During clinical evaluations, several auscultation sites are examined, including the aortic, pulmonary, tricuspid, and mitral valve areas [5]. Given the anatomical and hemodynamic properties of the heart, interactions between different auscultation sites can yield valuable diagnostic information. Analyzing multi-channel signals provides a more comprehensive evaluation, improving diagnostic accuracy.
Feature extraction and classifier selection are critical elements of heart sound classification. Recent studies have introduced various techniques: Nizam NB et al. extracted Hilbert envelope features and cardiac cycle features from preprocessed heart sound signals and employed a random forest classifier to analyze the Yaseen database, achieving an average classification accuracy of 94.78% [6]. Deng et al. proposed a classification method based on improved Mel-frequency cepstral coefficients (MFCC) and convolutional recurrent neural networks, achieving a classification accuracy of 98% for distinguishing pathological from non-pathological heart sounds [7]. Deperlioglu et al. employed signal energy features and stacked autoencoders, achieving a 99.61% classification accuracy on the PASCAL-B dataset [8]. Singh et al. used wavelet decomposition, homomorphic filtering, and power spectral density to extract coupled features from Electrocardiogram (ECG) and Phonocardiogram (PCG), achieving 93.13% accuracy in the PhysioNet/CinC 2016 challenge [9]. Choudhary et al. performed a five-level signal decomposition using discrete wavelet decomposition and conducted binary classification on the PhysioNet/CinC 2016 dataset by utilizing convolutional neural networks and GRU network layers [10]. Liu et al. introduced a heart sound classification method combining bispectrum features and the Vision Transformer model, using data from the PhysioNet Challenge 2016 and 2022 databases to enhance early cardiovascular disease diagnosis [11]. While many studies examine single-channel signals using one-dimensional feature analysis, this approach often overlooks crucial information present in multi-channel data. Specifically, the focus on one-dimensional, chain-like features in single channels neglects the richness of multi-channel signals, potentially leading to a loss of vital internal information.

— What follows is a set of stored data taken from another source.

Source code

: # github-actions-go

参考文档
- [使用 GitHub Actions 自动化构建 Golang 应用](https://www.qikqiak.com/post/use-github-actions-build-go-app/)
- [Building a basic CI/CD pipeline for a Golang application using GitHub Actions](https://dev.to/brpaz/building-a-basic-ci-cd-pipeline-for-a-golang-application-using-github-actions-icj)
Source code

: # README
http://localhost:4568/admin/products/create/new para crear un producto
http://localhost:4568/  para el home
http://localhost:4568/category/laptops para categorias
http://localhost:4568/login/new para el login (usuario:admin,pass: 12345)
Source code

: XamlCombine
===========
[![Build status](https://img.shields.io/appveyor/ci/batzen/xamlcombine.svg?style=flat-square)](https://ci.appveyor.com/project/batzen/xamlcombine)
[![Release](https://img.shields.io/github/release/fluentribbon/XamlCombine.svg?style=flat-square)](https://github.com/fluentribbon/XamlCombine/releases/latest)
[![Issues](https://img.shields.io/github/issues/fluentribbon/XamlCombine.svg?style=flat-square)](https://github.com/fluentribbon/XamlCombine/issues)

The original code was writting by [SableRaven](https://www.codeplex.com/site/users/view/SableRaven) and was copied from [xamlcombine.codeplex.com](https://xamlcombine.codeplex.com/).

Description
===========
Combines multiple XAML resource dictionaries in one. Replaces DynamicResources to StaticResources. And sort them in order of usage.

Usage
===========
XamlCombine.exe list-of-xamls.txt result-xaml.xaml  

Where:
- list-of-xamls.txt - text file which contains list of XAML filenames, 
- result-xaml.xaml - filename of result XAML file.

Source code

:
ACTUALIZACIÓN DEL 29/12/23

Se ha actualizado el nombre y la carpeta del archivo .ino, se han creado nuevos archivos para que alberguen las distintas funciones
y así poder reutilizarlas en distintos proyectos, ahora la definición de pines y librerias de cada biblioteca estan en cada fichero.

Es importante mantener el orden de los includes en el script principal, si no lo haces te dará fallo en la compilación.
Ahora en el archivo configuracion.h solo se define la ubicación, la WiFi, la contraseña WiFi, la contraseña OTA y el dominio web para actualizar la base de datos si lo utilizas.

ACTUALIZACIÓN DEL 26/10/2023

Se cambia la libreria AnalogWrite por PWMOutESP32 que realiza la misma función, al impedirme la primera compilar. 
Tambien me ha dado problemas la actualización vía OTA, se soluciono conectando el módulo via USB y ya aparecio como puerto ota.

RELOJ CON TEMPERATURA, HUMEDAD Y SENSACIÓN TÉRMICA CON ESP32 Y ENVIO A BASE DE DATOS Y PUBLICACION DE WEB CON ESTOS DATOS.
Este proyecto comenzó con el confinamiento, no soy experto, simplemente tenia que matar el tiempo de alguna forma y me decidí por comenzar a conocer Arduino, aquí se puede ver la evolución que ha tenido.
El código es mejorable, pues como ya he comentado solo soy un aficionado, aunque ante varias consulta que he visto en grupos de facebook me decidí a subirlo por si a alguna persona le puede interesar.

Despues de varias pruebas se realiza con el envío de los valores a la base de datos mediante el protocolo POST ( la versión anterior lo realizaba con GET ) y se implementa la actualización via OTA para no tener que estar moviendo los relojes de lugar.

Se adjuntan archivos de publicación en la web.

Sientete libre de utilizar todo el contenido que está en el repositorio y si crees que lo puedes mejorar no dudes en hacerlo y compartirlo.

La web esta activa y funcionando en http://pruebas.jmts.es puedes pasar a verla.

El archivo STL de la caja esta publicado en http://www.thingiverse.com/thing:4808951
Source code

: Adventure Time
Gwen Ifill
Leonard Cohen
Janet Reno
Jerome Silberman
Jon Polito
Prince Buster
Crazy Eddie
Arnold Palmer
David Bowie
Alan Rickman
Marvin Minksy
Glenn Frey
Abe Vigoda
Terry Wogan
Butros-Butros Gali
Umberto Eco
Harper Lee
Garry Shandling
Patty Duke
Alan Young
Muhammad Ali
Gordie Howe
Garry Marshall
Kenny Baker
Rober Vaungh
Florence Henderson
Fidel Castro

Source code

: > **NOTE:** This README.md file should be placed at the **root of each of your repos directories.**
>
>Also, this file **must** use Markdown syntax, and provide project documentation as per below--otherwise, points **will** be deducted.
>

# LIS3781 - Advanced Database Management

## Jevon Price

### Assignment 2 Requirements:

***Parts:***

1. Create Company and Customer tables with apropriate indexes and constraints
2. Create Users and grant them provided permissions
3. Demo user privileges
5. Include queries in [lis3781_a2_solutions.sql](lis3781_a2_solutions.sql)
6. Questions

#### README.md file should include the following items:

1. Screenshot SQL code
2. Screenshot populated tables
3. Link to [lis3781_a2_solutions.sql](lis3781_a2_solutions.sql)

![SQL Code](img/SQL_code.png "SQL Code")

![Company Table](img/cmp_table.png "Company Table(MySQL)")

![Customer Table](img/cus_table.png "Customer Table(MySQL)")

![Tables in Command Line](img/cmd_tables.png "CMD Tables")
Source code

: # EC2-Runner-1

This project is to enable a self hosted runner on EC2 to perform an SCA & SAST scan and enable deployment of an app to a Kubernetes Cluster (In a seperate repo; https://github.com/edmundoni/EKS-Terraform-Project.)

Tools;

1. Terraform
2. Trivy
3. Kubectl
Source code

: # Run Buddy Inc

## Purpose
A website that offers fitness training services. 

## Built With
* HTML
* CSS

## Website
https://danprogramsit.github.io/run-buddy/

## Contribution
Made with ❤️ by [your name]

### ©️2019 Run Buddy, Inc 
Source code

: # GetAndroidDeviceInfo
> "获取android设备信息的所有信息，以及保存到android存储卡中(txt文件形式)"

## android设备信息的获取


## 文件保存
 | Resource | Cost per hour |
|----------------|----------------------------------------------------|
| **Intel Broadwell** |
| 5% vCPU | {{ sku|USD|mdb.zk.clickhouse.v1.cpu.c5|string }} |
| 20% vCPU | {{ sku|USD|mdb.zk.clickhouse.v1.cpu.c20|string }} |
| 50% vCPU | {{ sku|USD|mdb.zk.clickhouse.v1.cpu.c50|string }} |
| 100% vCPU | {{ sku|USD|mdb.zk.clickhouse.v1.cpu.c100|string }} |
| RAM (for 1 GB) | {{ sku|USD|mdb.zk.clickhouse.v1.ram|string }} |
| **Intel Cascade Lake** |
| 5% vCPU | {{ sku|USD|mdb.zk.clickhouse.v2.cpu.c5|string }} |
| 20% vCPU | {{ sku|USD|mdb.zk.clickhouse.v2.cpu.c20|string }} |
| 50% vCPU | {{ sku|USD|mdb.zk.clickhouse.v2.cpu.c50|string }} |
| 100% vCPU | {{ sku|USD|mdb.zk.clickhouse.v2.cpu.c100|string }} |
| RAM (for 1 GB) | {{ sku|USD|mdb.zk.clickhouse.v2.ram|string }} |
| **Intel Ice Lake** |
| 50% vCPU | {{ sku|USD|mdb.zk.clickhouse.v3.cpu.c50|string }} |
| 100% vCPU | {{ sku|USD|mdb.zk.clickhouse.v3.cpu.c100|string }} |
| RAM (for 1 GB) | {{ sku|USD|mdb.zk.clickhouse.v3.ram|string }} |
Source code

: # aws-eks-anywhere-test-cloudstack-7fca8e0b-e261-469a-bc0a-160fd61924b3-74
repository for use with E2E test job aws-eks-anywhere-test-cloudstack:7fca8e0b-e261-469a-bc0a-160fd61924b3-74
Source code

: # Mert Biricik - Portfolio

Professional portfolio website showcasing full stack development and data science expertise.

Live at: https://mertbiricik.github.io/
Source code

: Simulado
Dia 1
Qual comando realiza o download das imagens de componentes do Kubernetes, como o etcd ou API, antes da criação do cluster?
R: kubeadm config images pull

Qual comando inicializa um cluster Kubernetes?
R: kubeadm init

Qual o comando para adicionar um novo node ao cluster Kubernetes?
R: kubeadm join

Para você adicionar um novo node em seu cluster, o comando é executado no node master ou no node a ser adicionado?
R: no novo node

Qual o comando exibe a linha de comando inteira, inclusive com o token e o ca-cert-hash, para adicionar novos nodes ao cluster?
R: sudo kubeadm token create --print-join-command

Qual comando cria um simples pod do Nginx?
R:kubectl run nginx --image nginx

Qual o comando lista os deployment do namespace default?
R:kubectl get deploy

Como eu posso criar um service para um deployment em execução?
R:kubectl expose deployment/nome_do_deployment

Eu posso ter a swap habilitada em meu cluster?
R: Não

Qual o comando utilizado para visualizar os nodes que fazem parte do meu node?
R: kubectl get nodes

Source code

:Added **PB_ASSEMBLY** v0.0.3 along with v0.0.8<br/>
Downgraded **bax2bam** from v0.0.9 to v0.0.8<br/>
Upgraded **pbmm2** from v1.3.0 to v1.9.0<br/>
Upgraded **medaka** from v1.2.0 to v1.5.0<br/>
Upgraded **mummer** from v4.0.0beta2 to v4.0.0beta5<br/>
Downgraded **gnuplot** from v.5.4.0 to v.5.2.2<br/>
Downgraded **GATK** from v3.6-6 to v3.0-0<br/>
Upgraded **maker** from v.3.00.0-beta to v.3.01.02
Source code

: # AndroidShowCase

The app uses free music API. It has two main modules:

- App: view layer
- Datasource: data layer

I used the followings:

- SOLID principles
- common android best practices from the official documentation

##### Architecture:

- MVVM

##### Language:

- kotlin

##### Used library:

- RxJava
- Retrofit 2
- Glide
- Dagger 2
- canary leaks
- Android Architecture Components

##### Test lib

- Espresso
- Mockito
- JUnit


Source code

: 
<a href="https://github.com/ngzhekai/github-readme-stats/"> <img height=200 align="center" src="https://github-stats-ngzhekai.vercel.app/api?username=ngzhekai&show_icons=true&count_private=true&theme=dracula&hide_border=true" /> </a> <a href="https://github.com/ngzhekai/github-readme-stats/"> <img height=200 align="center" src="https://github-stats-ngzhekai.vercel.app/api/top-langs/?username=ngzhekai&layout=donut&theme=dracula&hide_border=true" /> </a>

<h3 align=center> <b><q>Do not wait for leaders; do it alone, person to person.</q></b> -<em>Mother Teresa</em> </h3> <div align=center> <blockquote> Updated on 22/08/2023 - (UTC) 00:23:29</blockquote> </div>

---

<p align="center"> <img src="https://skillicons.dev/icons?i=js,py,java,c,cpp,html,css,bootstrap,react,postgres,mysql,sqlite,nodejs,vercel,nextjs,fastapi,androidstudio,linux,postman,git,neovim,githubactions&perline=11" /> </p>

Several studies have investigated various features of heart sound signals for cardiac disease diagnosis, including bispectral, homomorphic, Hilbert, power spectral density, wavelet envelope, and traditional MFCC features. Zeye Liu et al. proposed a classification algorithm using bispectral features and Vision Transformer models, achieving 91% accuracy on the PhysioNet Challenge 2022 dataset [12]. Sofia Monteiro et al. combined homomorphic, Hilbert, and wavelet envelope features with BiLSTM networks, achieving 75.1% accuracy [13]. Yunendah Nur Fuadah et al. applied MFCC features with various classifiers, achieving 76.31% accuracy on the 2022 heart sound dataset [14]. However, a common limitation is that these studies, despite utilizing multi-channel signals, neglect the inter-channel relationships and lack analysis of the coupling between them. Consequently, their classification performance remains suboptimal. Ali et al. proposed a novel methodology leveraging a hybrid approach that combines energy and entropy features to identify distinct characteristics from one-dimensional heart sound signals [15]. Liu et al. collected 5-minute multi-channel heart sound signals from 21 CAD patients and 15 non-CAD subjects, extracting time-domain, frequency-domain, entropy, and cross-entropy features, with a support vector machine achieving 90.92% classification accuracy [16]. Samanta et al. collected heart sound signals from four chest auscultation sites in CAD patients and normal subjects, extracting features such as approximate entropy, maximum Lyapunov exponent, mutual information, and path length entropy, resulting in a classification accuracy of 82.57% using an artificial neural network [17].While these studies analyze multi-channel heart sound datasets, they often fail to consider the coupling relationships between channels, leading to suboptimal classification performance.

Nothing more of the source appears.